▶ INSTRUCTIONS TO FOLLOW
How many lines below contain the word "ユーザーが新しいコメントエクスペリエンスでコメントを作成し"? Give only the number.

Records from a collection
___
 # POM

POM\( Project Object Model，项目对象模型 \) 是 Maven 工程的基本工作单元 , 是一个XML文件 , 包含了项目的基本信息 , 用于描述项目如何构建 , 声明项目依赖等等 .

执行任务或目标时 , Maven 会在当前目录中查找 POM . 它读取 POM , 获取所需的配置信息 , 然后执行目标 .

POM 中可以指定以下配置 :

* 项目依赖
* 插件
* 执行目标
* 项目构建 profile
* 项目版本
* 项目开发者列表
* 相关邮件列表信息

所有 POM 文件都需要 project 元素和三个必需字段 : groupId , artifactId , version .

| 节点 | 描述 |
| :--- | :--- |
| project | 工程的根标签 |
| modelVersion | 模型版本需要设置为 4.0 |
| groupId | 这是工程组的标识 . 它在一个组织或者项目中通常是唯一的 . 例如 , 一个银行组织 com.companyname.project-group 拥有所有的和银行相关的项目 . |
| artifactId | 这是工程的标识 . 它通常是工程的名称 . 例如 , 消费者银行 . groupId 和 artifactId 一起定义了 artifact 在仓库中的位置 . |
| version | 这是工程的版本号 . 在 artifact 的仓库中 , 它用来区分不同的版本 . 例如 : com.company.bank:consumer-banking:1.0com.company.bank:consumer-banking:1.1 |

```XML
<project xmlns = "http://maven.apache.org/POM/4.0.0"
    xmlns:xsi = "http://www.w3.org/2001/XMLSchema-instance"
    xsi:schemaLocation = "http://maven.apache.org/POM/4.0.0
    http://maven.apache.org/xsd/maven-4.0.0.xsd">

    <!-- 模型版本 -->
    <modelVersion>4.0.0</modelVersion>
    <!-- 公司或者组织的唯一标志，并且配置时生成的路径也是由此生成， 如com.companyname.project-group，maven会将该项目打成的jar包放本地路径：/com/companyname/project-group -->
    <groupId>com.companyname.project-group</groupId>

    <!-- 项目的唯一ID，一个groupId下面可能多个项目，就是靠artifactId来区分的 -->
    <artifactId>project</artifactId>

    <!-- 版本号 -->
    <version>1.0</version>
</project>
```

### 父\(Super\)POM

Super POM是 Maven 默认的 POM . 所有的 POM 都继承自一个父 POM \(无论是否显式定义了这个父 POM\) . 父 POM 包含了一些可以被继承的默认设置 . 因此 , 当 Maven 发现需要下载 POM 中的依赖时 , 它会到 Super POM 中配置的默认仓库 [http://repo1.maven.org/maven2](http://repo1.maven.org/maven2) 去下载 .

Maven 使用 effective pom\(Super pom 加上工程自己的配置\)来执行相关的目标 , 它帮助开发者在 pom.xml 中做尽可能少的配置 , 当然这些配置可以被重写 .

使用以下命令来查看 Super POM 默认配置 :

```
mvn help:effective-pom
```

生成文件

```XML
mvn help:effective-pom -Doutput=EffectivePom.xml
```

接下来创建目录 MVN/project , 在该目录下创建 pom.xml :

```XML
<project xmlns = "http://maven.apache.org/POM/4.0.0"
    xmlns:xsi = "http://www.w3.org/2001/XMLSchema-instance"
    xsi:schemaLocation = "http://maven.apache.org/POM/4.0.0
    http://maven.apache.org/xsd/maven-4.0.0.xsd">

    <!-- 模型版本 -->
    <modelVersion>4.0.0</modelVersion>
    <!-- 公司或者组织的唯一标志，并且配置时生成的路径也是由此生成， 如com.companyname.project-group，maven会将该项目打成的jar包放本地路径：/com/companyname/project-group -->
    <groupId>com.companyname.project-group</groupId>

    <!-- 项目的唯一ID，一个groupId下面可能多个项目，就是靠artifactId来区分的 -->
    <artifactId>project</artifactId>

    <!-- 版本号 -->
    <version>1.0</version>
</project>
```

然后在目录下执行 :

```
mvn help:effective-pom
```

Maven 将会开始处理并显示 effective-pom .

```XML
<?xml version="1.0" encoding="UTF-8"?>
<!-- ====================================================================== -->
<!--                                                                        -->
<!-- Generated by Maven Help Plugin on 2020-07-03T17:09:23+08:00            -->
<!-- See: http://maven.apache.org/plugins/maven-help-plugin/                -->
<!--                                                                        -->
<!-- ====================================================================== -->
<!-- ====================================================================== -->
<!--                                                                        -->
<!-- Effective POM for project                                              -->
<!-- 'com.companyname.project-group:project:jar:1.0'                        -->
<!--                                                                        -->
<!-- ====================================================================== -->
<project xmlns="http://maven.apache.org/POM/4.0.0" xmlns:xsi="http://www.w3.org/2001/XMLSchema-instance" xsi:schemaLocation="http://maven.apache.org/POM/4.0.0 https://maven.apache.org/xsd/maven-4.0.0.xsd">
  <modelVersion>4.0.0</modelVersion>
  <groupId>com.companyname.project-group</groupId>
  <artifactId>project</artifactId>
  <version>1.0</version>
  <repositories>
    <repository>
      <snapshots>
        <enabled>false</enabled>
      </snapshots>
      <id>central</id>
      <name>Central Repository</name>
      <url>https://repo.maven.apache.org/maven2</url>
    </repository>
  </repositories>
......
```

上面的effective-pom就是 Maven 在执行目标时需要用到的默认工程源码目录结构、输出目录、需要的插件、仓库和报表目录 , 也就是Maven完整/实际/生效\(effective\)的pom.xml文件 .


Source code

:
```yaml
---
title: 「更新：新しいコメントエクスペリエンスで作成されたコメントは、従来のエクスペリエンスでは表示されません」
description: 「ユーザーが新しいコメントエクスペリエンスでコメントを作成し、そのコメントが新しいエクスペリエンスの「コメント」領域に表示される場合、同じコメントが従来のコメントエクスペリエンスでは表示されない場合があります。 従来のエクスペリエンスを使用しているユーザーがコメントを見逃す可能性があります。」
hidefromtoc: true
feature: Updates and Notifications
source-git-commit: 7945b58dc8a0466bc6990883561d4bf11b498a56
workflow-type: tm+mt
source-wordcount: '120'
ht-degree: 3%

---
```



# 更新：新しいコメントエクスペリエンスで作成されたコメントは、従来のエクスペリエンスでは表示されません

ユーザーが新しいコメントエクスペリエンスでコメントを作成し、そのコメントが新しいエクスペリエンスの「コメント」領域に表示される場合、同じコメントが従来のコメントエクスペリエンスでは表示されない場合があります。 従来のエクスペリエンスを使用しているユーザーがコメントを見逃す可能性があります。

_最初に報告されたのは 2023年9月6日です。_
___
▶ RESPONSE AREA
2